Minnesota voters reject same sex marriage ban
Voters in Minnesota have defeated a proposed amendment to the state constitution that would redefine marriage as being strictly between a man and a woman. The Minneapolis Star-Tribune reported that the proposed amendment failed by more than 100,000 votes with more than 98 percent of precincts reporting, although the bill’s sponsors have yet to concede the loss.
“I think we’re going to wait for the rest of the results to come in and see what the final results are in the morning,” said Andy Parrish, deputy campaign manager of Minnesota for Marriage, late Tuesday night. Minnesota for Marriage was the organization that sponsored the ballot measure.
Polls have been tight regarding the measure’s chance of passage, but as Election Day came closer, support for the amendment waned.
“You dug down and fought for love, with love,” said Minneapolis Mayor R.T. Rybak to supporters at a rally late Tuesday night. “You understood compassion. This wound up being one of the most inspirational things that’s ever happened in Minnesota. Minnesota is going to be the state that’s going to show the country exactly what Minnesota values are all about.”
“Saturday Night Live” comic turned U.S. Sen. Al Franken (D-MN) joked in the days running up to the election that LGBT rights are important enough that voters should feel free to abandon their children at home if necessary to ensure that they make it to the polls.
“I don’t want any of you to wake up on November 7th and say to yourself, ‘You know, I wish I had worked a little bit harder on this,’” Franken said at a rally last week.

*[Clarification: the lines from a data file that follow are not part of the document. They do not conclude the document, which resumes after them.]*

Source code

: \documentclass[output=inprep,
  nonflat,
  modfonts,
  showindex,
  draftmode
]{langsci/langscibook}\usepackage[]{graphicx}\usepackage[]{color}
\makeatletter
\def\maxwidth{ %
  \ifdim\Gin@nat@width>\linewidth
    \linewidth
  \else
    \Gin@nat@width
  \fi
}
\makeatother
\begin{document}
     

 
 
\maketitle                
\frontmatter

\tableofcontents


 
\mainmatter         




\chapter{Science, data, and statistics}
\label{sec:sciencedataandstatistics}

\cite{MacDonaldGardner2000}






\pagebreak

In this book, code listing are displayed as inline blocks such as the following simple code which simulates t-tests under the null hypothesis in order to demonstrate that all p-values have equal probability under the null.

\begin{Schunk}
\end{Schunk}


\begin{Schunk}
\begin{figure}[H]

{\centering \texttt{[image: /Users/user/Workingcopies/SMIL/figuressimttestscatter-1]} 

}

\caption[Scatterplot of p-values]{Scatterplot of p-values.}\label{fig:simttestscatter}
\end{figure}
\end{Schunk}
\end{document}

“Some of you have families, ignore them,” he joked. “I see a lot of kids here, so I see a lot of parents here. An 8-year-old knows how to microwave.”
The intense partisan strife over the Minnesota ballot initiative and the millions of dollars poured into the fight have made the measure, according to the Star-Tribune, “the most expensive and divisive ballot question in state history.”

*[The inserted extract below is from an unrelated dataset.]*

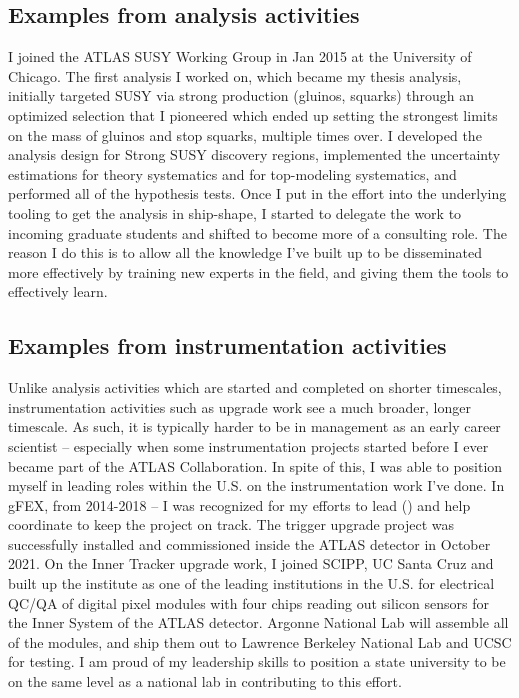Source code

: \subsection{Examples from analysis activities} \label{ssec:examples-from-analysis-activities}
I joined the ATLAS SUSY Working Group in Jan 2015 at the University of Chicago. The first analysis I worked on, which became my thesis analysis, initially targeted SUSY via strong production (gluinos, squarks) through an optimized selection that I pioneered which ended up setting the strongest limits on the mass of gluinos and stop squarks, multiple times over. I developed the analysis design for Strong SUSY discovery regions, implemented the uncertainty estimations for theory systematics and for top-modeling systematics, and performed all of the hypothesis tests. Once I put in the effort into the underlying tooling to get the analysis in ship-shape, I started to delegate the work to incoming graduate students and shifted to become more of a consulting role. The reason I do this is to allow all the knowledge I've built up to be disseminated more effectively by training new experts in the field, and giving them the tools to effectively learn.

\subsection{Examples from instrumentation activities} \label{ssec:examples-from-instrumentation-activities}
Unlike analysis activities which are started and completed on shorter timescales, instrumentation activities such as upgrade work see a much broader, longer timescale. As such, it is typically harder to be in management as an early career scientist -- especially when some instrumentation projects started before I ever became part of the ATLAS Collaboration. In spite of this, I was able to position myself in leading roles within the U.S. on the instrumentation work I've done. In gFEX, from 2014-2018 -- I was recognized for my efforts to lead () and help coordinate to keep the project on track. The trigger upgrade project was successfully installed and commissioned inside the ATLAS detector in October 2021. On the Inner Tracker upgrade work, I joined SCIPP, UC Santa Cruz and built up the institute as one of the leading institutions in the U.S. for electrical QC/QA of digital pixel modules with four chips reading out silicon sensors for the Inner System of the ATLAS detector. Argonne National Lab will assemble all of the modules, and ship them out to Lawrence Berkeley National Lab and UCSC for testing. I am proud of my leadership skills to position a state university to be on the same level as a national lab in contributing to this effort.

Same sex marriage won big victories in all 4 states where it was on the ballot, a list that included Maine, Maryland and Washington state. Voters in Minnesota also overturned a proposed constitutional amendment requiring photo ID to vote in the state, a surprise result that was a blow to conservatives.
Eric Fought, spokesperson for the fight against the ID requirement said that the proposed requirements for voter ID were too vague and that the law could lead to unintended consequences as a result.
“They did not provide the details people needed to vote yes on this,” he told the Duluth News-Tribune. “There were too many questions left unanswered and too many doubts.”